------ Dataset records ------

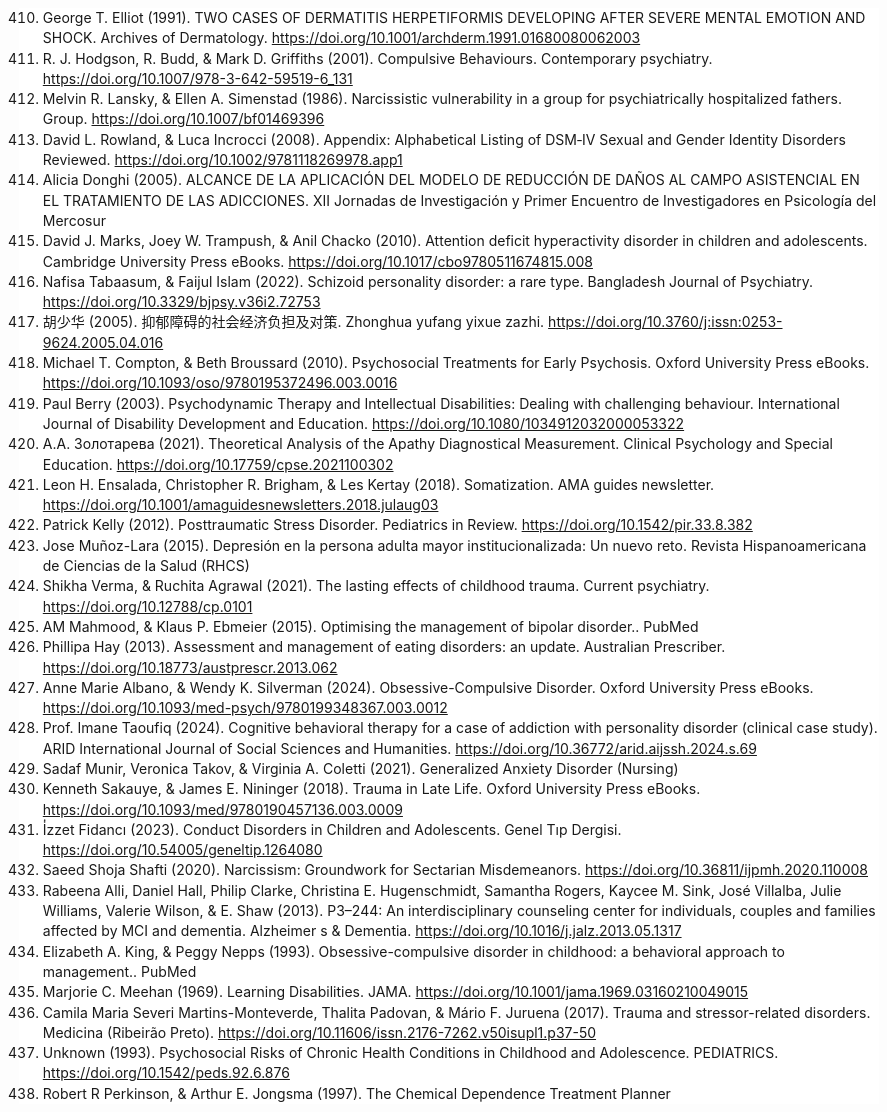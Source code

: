 410. George T. Elliot (1991). TWO CASES OF DERMATITIS HERPETIFORMIS DEVELOPING AFTER SEVERE MENTAL EMOTION AND SHOCK. Archives of Dermatology. https://doi.org/10.1001/archderm.1991.01680080062003
411. R. J. Hodgson, R. Budd, & Mark D. Griffiths (2001). Compulsive Behaviours. Contemporary psychiatry. https://doi.org/10.1007/978-3-642-59519-6_131
412. Melvin R. Lansky, & Ellen A. Simenstad (1986). Narcissistic vulnerability in a group for psychiatrically hospitalized fathers. Group. https://doi.org/10.1007/bf01469396
413. David L. Rowland, & Luca Incrocci (2008). Appendix: Alphabetical Listing of DSM‐IV Sexual and Gender Identity Disorders Reviewed. https://doi.org/10.1002/9781118269978.app1
414. Alicia Donghi (2005). ALCANCE DE LA APLICACIÓN DEL MODELO DE REDUCCIÓN DE DAÑOS AL CAMPO ASISTENCIAL EN EL TRATAMIENTO DE LAS ADICCIONES. XII Jornadas de Investigación y Primer Encuentro de Investigadores en Psicología del Mercosur
415. David J. Marks, Joey W. Trampush, & Anil Chacko (2010). Attention deficit hyperactivity disorder in children and adolescents. Cambridge University Press eBooks. https://doi.org/10.1017/cbo9780511674815.008
416. Nafisa Tabaasum, & Faijul Islam (2022). Schizoid personality disorder: a rare type. Bangladesh Journal of Psychiatry. https://doi.org/10.3329/bjpsy.v36i2.72753
417. 胡少华 (2005). 抑郁障碍的社会经济负担及对策. Zhonghua yufang yixue zazhi. https://doi.org/10.3760/j:issn:0253-9624.2005.04.016
418. Michael T. Compton, & Beth Broussard (2010). Psychosocial Treatments for Early Psychosis. Oxford University Press eBooks. https://doi.org/10.1093/oso/9780195372496.003.0016
419. Paul Berry (2003). Psychodynamic Therapy and Intellectual Disabilities: Dealing with challenging behaviour. International Journal of Disability Development and Education. https://doi.org/10.1080/1034912032000053322
420. А.А. Золотарева (2021). Theoretical Analysis of the Apathy Diagnostical Measurement. Clinical Psychology and Special Education. https://doi.org/10.17759/cpse.2021100302
421. Leon H. Ensalada, Christopher R. Brigham, & Les Kertay (2018). Somatization. AMA guides newsletter. https://doi.org/10.1001/amaguidesnewsletters.2018.julaug03
422. Patrick Kelly (2012). Posttraumatic Stress Disorder. Pediatrics in Review. https://doi.org/10.1542/pir.33.8.382
423. Jose Muñoz-Lara (2015). Depresión en la persona adulta mayor institucionalizada: Un nuevo reto. Revista Hispanoamericana de Ciencias de la Salud (RHCS)
424. Shikha Verma, & Ruchita Agrawal (2021). The lasting effects of childhood trauma. Current psychiatry. https://doi.org/10.12788/cp.0101
425. AM Mahmood, & Klaus P. Ebmeier (2015). Optimising the management of bipolar disorder.. PubMed
426. Phillipa Hay (2013). Assessment and management of eating disorders: an update. Australian Prescriber. https://doi.org/10.18773/austprescr.2013.062
427. Anne Marie Albano, & Wendy K. Silverman (2024). Obsessive-Compulsive Disorder. Oxford University Press eBooks. https://doi.org/10.1093/med-psych/9780199348367.003.0012
428. Prof. Imane Taoufiq (2024). Cognitive behavioral therapy for a case of addiction with personality disorder (clinical case study). ARID International Journal of Social Sciences and Humanities. https://doi.org/10.36772/arid.aijssh.2024.s.69
429. Sadaf Munir, Veronica Takov, & Virginia A. Coletti (2021). Generalized Anxiety Disorder (Nursing)
430. Kenneth Sakauye, & James E. Nininger (2018). Trauma in Late Life. Oxford University Press eBooks. https://doi.org/10.1093/med/9780190457136.003.0009
431. İ̇zzet Fi̇dancı (2023). Conduct Disorders in Children and Adolescents. Genel Tıp Dergisi. https://doi.org/10.54005/geneltip.1264080
432. Saeed Shoja Shafti (2020). Narcissism: Groundwork for Sectarian Misdemeanors. https://doi.org/10.36811/ijpmh.2020.110008
433. Rabeena Alli, Daniel Hall, Philip Clarke, Christina E. Hugenschmidt, Samantha Rogers, Kaycee M. Sink, José Villalba, Julie Williams, Valerie Wilson, & E. Shaw (2013). P3–244: An interdisciplinary counseling center for individuals, couples and families affected by MCI and dementia. Alzheimer s & Dementia. https://doi.org/10.1016/j.jalz.2013.05.1317
434. Elizabeth A. King, & Peggy Nepps (1993). Obsessive-compulsive disorder in childhood: a behavioral approach to management.. PubMed
435. Marjorie C. Meehan (1969). Learning Disabilities. JAMA. https://doi.org/10.1001/jama.1969.03160210049015
436. Camila Maria Severi Martins-Monteverde, Thalita Padovan, & Mário F. Juruena (2017). Trauma and stressor-related disorders. Medicina (Ribeirão Preto). https://doi.org/10.11606/issn.2176-7262.v50isupl1.p37-50
437. Unknown (1993). Psychosocial Risks of Chronic Health Conditions in Childhood and Adolescence. PEDIATRICS. https://doi.org/10.1542/peds.92.6.876
438. Robert R Perkinson, & Arthur E. Jongsma (1997). The Chemical Dependence Treatment Planner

------

Description of the task:
Repeat the records above exactly, from the first line through the line containing "414. Alicia Donghi", and leave out the pictures.

Your solution:
Source code

: 410. George T. Elliot (1991). TWO CASES OF DERMATITIS HERPETIFORMIS DEVELOPING AFTER SEVERE MENTAL EMOTION AND SHOCK. Archives of Dermatology. https://doi.org/10.1001/archderm.1991.01680080062003
411. R. J. Hodgson, R. Budd, & Mark D. Griffiths (2001). Compulsive Behaviours. Contemporary psychiatry. https://doi.org/10.1007/978-3-642-59519-6_131
412. Melvin R. Lansky, & Ellen A. Simenstad (1986). Narcissistic vulnerability in a group for psychiatrically hospitalized fathers. Group. https://doi.org/10.1007/bf01469396
413. David L. Rowland, & Luca Incrocci (2008). Appendix: Alphabetical Listing of DSM‐IV Sexual and Gender Identity Disorders Reviewed. https://doi.org/10.1002/9781118269978.app1
414. Alicia Donghi (2005). ALCANCE DE LA APLICACIÓN DEL MODELO DE REDUCCIÓN DE DAÑOS AL CAMPO ASISTENCIAL EN EL TRATAMIENTO DE LAS ADICCIONES. XII Jornadas de Investigación y Primer Encuentro de Investigadores en Psicología del Mercosur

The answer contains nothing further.